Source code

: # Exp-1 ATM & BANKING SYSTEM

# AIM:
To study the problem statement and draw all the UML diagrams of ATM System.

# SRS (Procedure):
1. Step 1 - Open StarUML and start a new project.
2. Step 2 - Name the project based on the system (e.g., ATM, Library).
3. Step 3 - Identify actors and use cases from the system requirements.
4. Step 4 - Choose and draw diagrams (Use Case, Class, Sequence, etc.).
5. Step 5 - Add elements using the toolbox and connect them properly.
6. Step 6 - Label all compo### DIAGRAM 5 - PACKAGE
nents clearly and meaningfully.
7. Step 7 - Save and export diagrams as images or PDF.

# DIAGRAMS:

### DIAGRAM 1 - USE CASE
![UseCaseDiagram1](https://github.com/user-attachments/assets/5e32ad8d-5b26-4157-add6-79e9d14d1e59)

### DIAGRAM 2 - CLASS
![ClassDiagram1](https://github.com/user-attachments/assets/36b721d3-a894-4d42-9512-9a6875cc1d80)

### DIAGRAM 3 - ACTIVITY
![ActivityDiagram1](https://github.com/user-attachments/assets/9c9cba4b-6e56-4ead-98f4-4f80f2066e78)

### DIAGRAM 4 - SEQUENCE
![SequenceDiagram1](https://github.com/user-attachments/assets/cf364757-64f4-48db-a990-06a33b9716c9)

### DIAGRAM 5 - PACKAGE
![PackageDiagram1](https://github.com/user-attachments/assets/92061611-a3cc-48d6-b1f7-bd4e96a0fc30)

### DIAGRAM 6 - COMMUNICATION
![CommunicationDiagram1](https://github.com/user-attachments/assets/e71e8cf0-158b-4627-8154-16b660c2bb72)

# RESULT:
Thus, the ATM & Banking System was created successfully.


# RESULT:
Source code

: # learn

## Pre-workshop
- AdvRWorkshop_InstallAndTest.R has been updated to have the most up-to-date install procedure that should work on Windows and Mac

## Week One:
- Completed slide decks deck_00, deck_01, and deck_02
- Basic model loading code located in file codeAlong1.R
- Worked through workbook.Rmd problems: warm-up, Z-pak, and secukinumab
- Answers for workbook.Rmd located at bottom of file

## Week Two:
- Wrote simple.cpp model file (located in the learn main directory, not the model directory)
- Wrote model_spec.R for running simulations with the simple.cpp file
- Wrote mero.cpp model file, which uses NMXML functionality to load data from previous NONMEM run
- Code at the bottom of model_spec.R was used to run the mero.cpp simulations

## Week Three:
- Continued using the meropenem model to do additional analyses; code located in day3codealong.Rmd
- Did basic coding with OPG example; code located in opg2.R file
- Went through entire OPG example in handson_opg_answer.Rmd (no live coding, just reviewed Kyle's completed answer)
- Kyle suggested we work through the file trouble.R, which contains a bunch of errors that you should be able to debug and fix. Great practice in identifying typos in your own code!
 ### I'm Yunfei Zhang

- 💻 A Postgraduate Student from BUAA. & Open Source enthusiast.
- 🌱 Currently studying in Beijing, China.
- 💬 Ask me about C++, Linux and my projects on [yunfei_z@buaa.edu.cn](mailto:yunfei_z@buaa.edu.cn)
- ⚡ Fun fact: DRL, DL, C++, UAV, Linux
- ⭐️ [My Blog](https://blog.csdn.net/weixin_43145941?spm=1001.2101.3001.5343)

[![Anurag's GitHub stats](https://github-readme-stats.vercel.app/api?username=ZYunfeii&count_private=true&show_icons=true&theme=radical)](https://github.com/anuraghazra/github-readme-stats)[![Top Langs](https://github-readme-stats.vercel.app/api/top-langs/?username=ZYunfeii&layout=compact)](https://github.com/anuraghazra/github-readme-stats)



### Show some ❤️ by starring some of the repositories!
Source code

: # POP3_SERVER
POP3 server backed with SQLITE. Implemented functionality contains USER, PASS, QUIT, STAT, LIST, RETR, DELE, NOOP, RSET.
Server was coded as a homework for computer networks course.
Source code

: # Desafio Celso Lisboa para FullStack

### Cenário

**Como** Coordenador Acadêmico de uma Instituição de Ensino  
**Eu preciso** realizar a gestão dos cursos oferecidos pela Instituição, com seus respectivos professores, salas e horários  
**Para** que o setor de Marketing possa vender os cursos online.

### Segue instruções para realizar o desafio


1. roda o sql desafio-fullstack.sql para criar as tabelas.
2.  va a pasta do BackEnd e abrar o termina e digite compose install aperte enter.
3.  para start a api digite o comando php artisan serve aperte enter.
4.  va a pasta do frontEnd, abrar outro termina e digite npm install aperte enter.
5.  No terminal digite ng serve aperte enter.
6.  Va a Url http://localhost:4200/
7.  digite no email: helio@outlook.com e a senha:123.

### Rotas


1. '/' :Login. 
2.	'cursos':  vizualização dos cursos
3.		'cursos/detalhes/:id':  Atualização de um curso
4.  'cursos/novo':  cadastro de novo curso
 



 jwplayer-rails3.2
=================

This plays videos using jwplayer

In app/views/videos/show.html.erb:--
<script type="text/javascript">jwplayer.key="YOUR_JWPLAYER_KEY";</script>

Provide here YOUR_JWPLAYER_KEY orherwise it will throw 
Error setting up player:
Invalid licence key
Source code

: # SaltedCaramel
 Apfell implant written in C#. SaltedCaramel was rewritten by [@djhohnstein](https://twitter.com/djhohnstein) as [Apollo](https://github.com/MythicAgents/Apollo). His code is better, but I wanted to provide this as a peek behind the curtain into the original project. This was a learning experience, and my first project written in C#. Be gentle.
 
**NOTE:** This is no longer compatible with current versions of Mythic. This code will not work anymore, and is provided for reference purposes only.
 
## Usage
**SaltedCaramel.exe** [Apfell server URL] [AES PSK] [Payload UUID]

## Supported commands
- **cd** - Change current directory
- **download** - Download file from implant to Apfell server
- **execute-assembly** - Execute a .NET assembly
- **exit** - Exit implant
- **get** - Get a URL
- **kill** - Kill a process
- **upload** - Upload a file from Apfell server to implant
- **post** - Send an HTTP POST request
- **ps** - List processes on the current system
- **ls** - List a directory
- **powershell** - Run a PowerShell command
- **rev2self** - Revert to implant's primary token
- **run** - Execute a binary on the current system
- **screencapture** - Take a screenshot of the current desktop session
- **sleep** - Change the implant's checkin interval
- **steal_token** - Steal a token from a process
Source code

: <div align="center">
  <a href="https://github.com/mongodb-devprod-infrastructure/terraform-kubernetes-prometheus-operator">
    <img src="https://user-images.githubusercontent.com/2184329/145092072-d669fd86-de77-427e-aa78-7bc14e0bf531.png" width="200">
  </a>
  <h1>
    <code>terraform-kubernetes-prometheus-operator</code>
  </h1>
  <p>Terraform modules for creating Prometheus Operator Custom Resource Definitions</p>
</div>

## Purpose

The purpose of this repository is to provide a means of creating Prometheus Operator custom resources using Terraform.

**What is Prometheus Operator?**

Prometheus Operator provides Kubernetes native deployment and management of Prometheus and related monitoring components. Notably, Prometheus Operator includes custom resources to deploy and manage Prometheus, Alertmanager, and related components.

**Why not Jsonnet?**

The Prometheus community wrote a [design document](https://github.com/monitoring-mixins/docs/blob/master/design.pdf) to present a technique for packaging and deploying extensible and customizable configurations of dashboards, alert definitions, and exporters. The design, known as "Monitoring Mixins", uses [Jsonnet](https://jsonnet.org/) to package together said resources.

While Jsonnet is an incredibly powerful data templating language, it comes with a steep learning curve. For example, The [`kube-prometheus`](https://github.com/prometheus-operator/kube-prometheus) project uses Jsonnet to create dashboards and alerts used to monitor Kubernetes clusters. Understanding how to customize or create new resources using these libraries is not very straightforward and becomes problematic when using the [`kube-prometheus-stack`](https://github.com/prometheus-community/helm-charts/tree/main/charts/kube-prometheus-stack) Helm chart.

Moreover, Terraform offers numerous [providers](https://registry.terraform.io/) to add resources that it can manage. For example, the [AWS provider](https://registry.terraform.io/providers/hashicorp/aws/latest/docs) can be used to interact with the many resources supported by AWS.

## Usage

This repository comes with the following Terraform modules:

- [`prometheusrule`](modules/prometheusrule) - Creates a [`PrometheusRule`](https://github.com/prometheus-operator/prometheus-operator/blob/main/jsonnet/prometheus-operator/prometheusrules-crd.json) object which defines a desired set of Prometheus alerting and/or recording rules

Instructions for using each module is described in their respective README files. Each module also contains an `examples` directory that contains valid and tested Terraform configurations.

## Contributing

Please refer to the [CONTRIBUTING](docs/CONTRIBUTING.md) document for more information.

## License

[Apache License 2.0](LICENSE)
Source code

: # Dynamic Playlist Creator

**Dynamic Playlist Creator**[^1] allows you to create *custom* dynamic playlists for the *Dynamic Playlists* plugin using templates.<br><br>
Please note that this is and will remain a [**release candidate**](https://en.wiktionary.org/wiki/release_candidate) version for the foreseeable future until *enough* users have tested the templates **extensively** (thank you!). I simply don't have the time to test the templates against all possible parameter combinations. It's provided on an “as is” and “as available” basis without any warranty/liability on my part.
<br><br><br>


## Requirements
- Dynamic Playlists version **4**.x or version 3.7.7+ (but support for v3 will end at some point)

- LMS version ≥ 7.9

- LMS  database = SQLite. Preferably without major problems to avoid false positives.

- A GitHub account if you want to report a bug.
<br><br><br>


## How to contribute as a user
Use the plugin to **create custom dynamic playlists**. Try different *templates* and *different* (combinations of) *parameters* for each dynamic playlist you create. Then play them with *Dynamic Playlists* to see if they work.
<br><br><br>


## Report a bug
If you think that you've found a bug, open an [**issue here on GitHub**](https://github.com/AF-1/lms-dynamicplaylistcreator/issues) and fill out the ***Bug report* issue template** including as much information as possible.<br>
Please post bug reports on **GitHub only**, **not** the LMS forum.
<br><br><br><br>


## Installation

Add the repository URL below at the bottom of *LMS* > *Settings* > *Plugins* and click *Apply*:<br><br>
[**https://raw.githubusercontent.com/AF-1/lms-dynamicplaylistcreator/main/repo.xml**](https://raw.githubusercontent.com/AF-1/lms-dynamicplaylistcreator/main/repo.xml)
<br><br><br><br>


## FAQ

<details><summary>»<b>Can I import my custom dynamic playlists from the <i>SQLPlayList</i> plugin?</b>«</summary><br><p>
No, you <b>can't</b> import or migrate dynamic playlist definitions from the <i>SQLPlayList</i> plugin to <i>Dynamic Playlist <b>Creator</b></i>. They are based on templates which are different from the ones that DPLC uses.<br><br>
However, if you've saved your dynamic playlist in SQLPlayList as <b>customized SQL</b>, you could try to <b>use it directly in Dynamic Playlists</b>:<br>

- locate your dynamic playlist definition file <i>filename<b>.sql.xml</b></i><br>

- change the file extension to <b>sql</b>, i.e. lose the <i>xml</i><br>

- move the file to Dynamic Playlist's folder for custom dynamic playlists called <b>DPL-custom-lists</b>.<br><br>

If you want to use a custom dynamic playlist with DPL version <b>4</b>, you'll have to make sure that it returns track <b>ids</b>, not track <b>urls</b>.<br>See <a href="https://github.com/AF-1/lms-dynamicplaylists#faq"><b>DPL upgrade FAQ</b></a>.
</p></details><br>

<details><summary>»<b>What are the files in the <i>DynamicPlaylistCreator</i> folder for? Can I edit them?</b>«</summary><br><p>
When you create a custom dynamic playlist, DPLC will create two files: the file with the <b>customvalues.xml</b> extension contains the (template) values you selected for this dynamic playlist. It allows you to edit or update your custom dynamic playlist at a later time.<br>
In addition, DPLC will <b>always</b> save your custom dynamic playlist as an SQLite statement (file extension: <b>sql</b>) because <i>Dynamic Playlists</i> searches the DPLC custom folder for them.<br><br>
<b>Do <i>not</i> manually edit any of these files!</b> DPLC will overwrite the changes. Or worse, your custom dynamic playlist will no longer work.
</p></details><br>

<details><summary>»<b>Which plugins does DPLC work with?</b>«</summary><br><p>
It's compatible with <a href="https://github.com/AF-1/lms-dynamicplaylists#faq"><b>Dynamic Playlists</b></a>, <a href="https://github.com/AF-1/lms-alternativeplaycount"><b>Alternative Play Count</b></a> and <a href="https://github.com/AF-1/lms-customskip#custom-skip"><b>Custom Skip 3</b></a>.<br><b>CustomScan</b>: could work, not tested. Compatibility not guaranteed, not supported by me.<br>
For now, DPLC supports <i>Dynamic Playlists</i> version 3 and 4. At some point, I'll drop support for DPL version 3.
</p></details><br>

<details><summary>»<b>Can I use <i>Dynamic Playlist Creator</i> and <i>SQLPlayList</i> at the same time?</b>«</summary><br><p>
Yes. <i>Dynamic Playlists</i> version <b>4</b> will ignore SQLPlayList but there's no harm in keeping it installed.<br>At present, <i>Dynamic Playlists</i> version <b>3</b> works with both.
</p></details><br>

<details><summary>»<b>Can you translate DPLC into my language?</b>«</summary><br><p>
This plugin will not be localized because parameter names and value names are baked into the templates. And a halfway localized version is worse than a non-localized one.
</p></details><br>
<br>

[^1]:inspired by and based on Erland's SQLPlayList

_ _ _

**Assignment**
Copy every line of the records above, starting with the first, up to and including the line containing "2. Step 2 - Name".

**Completed task**
Source code

: # Exp-1 ATM & BANKING SYSTEM

# AIM:
To study the problem statement and draw all the UML diagrams of ATM System.

# SRS (Procedure):
1. Step 1 - Open StarUML and start a new project.
2. Step 2 - Name the project based on the system (e.g., ATM, Library).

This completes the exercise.